Porque éste es el caso de
Inés, pocas veces he visto a alguien escribir desde una intención tan
consolidada, desde un mirador vital tan hecho a su modo, desde una tensión
lingüística tan bien trabada. Alguien muy cercano a mí ha dicho que en el
territorio de la poesía lo significativo no es la nieve ni el camino, sino el
trazado del camino en la nieve. En el bien entendido que es precisa la nieve,
que es preciso caminar en ella, pero que lo que nos define en el andar poético,
lo que nos singulariza es el modo en que andamos el camino en la nieve.
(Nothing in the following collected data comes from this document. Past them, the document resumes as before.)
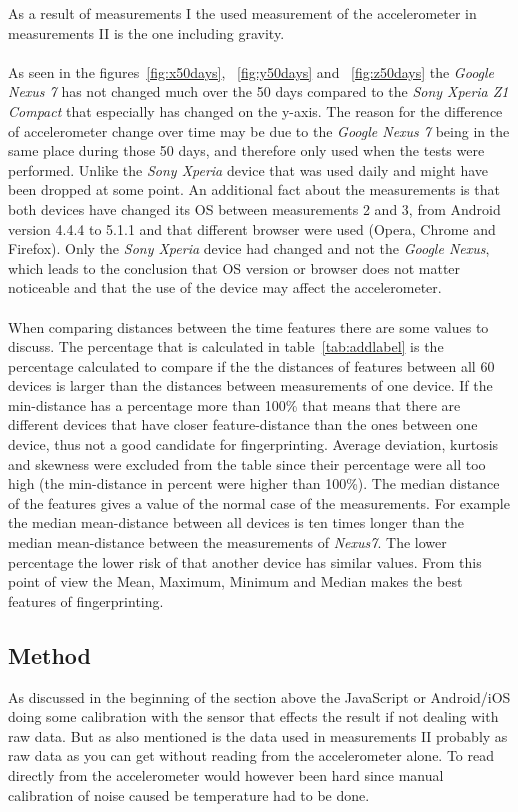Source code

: As a result of measurements I the used measurement of the accelerometer in measurements II is the one including gravity. \\
\\
As seen in the figures~\ref{fig:x50days}, ~\ref{fig:y50days} and ~\ref{fig:z50days} the \textit{Google Nexus 7} has not changed much over the 50 days compared to the \textit{Sony Xperia Z1 Compact} that especially has changed on the y-axis. The reason for the difference of accelerometer change over time may be due to the \textit{Google Nexus 7} being in the same place during those 50 days, and therefore only used when the tests were performed. Unlike the \textit{Sony Xperia} device that was used daily and might have been dropped at some point. An additional fact about the measurements is that both devices have changed its OS between measurements 2 and 3, from Android version 4.4.4 to 5.1.1 and that different browser were used (Opera, Chrome and Firefox). Only the \textit{Sony Xperia} device had changed and not the \textit{Google Nexus}, which leads to the conclusion that OS version or browser does not matter noticeable and that the use of the device may affect the accelerometer.\\
\\
When comparing distances between the time features there are some values to discuss. The percentage that is calculated in table~\ref{tab:addlabel} is the percentage calculated to compare if the the distances of features between all 60 devices is larger than the distances between measurements of one device. If the min-distance has a percentage more than 100\% that means that there are different devices that have closer feature-distance than the ones between one device, thus not a good candidate for fingerprinting. Average deviation, kurtosis and skewness were excluded from the table since their percentage were all too high (the min-distance in percent were higher than 100\%). The median distance of the features gives a value of the normal case of the measurements. For example the median mean-distance between all devices is ten times longer than the median mean-distance between the measurements of \textit{Nexus7}. The lower percentage the lower risk of that another device has similar values. From this point of view the Mean, Maximum, Minimum and Median makes the best features of fingerprinting.

\subsection{Method}
As discussed in the beginning of the section above the JavaScript or Android/iOS doing some calibration with the sensor that effects the result if not dealing with raw data. But as also mentioned is the data used in measurements II probably as raw data as you can get without reading from the accelerometer alone. To read directly from the accelerometer would however been hard since manual calibration of noise caused be temperature had to be done.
Porque
ese es el punto exacto de la bifurcación en el que el lenguaje deviene en poesía abandonando el sendero de la
literatura. Inés Ramón es paradigma. Ni una sola de sus palabras es requerida
para la banalidad. Ni una sola de sus palabras deja de multiplicar sus
significados. Las huellas con que marca el sendero revientan sus intenciones. Y
están encadenadas las unas con las otras de tal manera que los huecos que entre
ellas se establecen dicen tanto o más que ellas. Donde hubo una flor/ aún palpita/ su forma. (dice).
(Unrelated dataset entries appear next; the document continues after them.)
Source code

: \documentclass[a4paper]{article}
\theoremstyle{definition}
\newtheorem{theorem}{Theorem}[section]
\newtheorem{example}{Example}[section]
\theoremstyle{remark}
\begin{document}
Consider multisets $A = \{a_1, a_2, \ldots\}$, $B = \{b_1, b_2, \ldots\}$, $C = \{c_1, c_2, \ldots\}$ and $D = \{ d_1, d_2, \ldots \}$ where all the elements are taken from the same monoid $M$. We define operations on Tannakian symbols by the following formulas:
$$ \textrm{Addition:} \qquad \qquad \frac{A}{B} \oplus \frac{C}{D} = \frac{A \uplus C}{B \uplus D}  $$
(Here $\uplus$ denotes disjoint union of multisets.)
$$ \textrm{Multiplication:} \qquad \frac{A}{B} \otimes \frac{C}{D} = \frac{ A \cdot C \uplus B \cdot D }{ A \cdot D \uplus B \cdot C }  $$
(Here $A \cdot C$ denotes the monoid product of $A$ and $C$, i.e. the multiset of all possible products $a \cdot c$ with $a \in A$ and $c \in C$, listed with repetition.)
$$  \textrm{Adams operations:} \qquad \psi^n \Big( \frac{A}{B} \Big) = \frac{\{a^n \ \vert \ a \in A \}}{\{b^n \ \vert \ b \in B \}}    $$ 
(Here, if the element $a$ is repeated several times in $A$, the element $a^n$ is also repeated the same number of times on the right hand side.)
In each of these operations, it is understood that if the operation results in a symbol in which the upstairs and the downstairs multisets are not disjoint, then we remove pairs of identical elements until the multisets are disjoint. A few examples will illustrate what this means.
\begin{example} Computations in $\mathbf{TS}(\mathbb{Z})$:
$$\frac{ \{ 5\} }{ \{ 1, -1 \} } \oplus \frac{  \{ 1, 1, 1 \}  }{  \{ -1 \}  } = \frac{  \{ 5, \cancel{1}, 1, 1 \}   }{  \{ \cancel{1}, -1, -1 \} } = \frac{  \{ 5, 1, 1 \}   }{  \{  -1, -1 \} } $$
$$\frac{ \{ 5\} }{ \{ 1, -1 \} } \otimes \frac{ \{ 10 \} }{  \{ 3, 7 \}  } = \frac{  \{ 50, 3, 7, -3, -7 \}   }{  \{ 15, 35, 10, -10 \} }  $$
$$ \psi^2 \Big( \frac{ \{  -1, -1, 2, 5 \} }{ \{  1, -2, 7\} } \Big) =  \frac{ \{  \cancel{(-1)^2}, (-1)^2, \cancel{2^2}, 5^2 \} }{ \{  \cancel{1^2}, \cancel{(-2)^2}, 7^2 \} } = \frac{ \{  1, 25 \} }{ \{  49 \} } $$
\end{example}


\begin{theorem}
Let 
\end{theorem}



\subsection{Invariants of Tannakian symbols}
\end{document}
Anatémnein, su nuevo libro, que ella ha querido titular en griego,
incluso en la grafía, no niega, sino que refuerza, la visión que de la poesía
tiene Inés Ramón. Viene a dar un nuevo aldabonazo en ese compromiso con el
decir enjuto, serio, horro de adjetivaciones, henchido de embarazos que tiene
nuestra autora. Esta argentino-aragonesa de decir rotundo, limpio, sabe que la
poesía se hace con palabras, con pisadas, con huellas, pero que la poesía no se
haya en las palabras, en las pisadas, en las huellas. La casa de la poesía se
hace con esas herramientas, con esos ladrillos, pero la poesía no está en ellos,
sino en las relaciones, en las distancias que entre ellos dejamos. Son los
espacios vacíos, los silencios, quienes forman las habitaciones, son las pausas,
las alturas, las que dotan al edificio de ventanas, de armonía y dimensiones.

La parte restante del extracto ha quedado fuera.